Using the data below, copy out all lines with the word "https".

Records from a data source
#####

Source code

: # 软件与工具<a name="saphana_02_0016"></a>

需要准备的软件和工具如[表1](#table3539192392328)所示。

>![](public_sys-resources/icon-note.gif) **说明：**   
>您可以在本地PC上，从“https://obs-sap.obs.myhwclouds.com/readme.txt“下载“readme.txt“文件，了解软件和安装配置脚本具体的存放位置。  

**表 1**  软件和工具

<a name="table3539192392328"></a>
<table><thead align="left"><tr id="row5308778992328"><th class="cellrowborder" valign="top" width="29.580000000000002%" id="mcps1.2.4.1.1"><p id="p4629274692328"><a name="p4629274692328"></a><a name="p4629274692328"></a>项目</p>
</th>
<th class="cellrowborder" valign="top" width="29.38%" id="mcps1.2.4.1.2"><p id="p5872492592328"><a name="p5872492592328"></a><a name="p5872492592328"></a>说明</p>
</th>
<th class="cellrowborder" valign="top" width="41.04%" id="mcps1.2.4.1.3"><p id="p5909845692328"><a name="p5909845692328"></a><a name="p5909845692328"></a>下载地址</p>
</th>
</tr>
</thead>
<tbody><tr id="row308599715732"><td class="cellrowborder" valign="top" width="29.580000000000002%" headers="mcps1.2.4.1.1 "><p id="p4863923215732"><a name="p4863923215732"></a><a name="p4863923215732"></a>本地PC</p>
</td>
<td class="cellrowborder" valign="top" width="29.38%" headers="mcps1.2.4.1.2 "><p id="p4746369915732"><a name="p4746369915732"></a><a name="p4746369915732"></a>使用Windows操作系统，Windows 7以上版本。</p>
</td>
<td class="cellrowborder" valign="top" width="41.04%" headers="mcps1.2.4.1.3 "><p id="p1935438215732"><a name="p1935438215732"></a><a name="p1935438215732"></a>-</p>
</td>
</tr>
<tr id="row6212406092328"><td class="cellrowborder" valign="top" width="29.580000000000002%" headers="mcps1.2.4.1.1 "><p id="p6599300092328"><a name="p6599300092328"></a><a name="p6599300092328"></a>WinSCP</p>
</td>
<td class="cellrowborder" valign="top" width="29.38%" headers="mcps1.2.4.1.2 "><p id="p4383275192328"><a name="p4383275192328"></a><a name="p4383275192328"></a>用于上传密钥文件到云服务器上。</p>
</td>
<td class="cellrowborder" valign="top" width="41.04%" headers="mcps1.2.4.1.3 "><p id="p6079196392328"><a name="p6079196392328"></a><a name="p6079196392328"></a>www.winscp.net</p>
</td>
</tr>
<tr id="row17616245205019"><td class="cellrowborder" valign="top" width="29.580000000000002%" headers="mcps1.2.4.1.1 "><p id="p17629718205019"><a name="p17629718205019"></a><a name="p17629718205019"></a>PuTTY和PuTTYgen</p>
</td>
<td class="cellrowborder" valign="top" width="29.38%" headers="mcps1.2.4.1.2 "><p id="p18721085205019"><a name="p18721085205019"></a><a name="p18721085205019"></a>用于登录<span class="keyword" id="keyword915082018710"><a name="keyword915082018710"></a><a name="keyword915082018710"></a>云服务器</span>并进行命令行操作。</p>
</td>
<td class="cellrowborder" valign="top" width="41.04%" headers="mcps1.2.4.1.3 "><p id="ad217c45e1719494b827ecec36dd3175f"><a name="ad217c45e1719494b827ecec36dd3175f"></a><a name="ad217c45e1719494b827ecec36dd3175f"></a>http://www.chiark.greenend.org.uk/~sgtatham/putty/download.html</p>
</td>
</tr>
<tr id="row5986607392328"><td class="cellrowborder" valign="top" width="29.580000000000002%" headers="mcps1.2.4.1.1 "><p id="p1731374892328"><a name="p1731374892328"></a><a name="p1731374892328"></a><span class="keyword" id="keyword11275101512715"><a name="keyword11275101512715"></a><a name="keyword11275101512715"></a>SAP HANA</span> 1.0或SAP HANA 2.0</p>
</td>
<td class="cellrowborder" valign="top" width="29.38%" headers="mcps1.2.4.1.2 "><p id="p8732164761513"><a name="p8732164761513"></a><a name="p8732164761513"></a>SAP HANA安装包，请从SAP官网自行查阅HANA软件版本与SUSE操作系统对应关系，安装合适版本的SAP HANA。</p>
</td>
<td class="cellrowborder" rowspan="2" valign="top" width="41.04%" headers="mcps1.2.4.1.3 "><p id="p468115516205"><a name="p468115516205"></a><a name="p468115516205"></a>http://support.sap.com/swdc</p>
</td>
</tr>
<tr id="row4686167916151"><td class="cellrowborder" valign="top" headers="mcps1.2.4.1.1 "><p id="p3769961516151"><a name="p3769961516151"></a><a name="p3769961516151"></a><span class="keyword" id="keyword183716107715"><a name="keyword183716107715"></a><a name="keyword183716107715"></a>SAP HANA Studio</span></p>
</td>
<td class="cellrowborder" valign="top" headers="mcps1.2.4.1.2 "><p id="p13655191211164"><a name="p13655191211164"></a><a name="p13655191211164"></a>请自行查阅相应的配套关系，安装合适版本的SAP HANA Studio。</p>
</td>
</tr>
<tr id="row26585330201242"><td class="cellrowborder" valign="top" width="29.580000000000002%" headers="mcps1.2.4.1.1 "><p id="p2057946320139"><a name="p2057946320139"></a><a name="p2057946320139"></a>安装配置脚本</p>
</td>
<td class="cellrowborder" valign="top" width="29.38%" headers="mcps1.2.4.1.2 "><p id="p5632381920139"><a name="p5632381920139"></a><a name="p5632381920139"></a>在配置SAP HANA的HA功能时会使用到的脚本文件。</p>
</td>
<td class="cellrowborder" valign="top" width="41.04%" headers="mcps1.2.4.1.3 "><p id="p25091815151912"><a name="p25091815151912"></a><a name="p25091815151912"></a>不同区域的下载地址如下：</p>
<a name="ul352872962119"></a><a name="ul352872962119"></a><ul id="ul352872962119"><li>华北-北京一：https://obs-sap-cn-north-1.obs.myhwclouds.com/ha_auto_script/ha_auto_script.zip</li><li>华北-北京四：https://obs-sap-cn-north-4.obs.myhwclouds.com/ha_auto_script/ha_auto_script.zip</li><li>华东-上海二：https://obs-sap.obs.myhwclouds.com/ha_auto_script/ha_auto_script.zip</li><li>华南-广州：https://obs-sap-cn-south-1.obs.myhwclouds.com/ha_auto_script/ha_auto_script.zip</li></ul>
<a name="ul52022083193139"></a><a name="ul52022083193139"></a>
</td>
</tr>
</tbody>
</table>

#####

◆ Solution to the exercise
>您可以在本地PC上，从“https://obs-sap.obs.myhwclouds.com/readme.txt“下载“readme.txt“文件，了解软件和安装配置脚本具体的存放位置。  
<a name="ul352872962119"></a><a name="ul352872962119"></a><ul id="ul352872962119"><li>华北-北京一：https://obs-sap-cn-north-1.obs.myhwclouds.com/ha_auto_script/ha_auto_script.zip</li><li>华北-北京四：https://obs-sap-cn-north-4.obs.myhwclouds.com/ha_auto_script/ha_auto_script.zip</li><li>华东-上海二：https://obs-sap.obs.myhwclouds.com/ha_auto_script/ha_auto_script.zip</li><li>华南-广州：https://obs-sap-cn-south-1.obs.myhwclouds.com/ha_auto_script/ha_auto_script.zip</li></ul>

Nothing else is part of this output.